_LISTED ENTRIES_:
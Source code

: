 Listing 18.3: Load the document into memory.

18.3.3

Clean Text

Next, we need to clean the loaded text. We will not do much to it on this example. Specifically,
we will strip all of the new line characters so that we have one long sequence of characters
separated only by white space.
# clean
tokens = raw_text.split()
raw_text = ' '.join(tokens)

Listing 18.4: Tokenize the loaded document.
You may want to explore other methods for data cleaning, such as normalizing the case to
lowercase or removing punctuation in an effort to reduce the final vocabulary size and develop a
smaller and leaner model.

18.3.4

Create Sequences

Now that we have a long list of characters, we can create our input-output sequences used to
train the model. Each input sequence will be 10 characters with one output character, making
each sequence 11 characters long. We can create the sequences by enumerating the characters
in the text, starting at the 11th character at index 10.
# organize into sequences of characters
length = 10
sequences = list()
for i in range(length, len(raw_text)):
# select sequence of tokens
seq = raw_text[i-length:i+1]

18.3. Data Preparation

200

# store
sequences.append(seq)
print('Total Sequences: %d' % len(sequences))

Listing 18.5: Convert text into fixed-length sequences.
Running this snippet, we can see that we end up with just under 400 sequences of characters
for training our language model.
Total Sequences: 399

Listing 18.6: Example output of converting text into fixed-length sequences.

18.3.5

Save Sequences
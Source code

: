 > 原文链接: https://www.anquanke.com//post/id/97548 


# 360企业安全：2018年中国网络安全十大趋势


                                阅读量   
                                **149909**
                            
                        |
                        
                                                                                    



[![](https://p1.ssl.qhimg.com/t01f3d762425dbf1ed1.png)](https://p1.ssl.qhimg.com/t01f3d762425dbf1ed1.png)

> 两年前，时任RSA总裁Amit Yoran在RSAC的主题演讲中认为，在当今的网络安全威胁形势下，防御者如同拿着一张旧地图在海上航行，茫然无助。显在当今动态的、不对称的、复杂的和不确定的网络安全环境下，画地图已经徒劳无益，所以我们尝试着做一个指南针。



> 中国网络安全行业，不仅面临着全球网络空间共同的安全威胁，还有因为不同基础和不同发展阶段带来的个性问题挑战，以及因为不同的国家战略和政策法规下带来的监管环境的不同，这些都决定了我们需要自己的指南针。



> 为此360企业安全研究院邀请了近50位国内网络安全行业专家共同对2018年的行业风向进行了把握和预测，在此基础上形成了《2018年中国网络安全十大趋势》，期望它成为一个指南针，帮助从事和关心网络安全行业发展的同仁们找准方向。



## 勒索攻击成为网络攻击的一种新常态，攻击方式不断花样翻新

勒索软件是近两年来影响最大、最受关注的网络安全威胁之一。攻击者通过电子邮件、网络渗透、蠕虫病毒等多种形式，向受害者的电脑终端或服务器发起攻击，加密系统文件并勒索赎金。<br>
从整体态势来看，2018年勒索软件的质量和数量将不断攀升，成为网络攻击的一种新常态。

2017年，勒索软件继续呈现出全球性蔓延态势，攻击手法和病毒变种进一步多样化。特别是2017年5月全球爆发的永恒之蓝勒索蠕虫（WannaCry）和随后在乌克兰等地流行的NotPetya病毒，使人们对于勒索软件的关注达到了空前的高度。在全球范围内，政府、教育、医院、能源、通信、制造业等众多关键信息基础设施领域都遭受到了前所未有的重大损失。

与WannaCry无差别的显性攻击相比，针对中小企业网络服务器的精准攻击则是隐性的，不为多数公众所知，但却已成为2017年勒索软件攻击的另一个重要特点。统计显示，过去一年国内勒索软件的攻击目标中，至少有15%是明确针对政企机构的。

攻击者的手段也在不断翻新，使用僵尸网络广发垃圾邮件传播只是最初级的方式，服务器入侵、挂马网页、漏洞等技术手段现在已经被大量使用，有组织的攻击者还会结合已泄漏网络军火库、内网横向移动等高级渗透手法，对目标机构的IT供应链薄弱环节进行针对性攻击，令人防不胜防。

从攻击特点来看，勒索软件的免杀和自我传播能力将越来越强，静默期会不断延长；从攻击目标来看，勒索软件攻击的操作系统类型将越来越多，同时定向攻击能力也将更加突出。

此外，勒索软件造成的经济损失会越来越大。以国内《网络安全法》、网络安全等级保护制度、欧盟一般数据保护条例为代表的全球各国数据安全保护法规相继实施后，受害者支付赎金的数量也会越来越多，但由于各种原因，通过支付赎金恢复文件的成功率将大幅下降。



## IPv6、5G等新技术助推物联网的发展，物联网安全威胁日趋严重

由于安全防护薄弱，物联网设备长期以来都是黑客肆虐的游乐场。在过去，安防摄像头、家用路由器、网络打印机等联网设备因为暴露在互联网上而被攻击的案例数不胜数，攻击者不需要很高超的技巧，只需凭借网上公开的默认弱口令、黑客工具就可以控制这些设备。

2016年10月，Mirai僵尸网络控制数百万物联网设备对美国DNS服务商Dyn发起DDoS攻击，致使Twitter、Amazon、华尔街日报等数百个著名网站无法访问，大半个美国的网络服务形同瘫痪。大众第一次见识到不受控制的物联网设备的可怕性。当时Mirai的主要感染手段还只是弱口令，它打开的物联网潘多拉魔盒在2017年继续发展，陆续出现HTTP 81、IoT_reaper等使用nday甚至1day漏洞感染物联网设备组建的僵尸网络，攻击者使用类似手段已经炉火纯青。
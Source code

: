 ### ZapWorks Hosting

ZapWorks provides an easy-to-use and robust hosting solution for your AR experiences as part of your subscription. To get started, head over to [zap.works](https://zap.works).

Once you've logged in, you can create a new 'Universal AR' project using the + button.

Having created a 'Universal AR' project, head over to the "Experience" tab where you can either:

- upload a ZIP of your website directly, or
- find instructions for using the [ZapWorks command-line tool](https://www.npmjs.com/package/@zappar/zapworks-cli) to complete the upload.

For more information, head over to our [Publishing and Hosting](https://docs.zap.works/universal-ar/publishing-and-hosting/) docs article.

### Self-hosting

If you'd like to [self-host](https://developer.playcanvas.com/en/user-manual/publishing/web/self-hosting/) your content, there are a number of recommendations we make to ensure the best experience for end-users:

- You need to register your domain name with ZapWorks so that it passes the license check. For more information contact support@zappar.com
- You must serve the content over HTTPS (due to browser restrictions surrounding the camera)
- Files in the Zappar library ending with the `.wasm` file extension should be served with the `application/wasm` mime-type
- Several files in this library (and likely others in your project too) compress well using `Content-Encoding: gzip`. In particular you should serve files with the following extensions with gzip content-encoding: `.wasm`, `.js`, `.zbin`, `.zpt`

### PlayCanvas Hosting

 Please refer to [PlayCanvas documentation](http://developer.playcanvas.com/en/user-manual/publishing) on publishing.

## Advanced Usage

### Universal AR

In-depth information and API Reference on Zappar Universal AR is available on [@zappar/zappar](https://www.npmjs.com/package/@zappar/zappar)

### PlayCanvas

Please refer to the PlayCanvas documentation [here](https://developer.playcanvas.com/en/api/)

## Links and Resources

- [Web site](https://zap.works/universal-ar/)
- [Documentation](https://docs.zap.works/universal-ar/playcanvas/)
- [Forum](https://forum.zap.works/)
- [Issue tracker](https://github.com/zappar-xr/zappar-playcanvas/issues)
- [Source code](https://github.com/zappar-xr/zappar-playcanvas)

_PROBLEM STATEMENT_:
Give back, unchanged, the run of lines in the listing above that begins at the line containing "If you'd like" and ends at the line containing "- Files in the", both included.

_RESULT FOR THIS TASK_:
If you'd like to [self-host](https://developer.playcanvas.com/en/user-manual/publishing/web/self-hosting/) your content, there are a number of recommendations we make to ensure the best experience for end-users:

- You need to register your domain name with ZapWorks so that it passes the license check. For more information contact support@zappar.com
- You must serve the content over HTTPS (due to browser restrictions surrounding the camera)
- Files in the Zappar library ending with the `.wasm` file extension should be served with the `application/wasm` mime-type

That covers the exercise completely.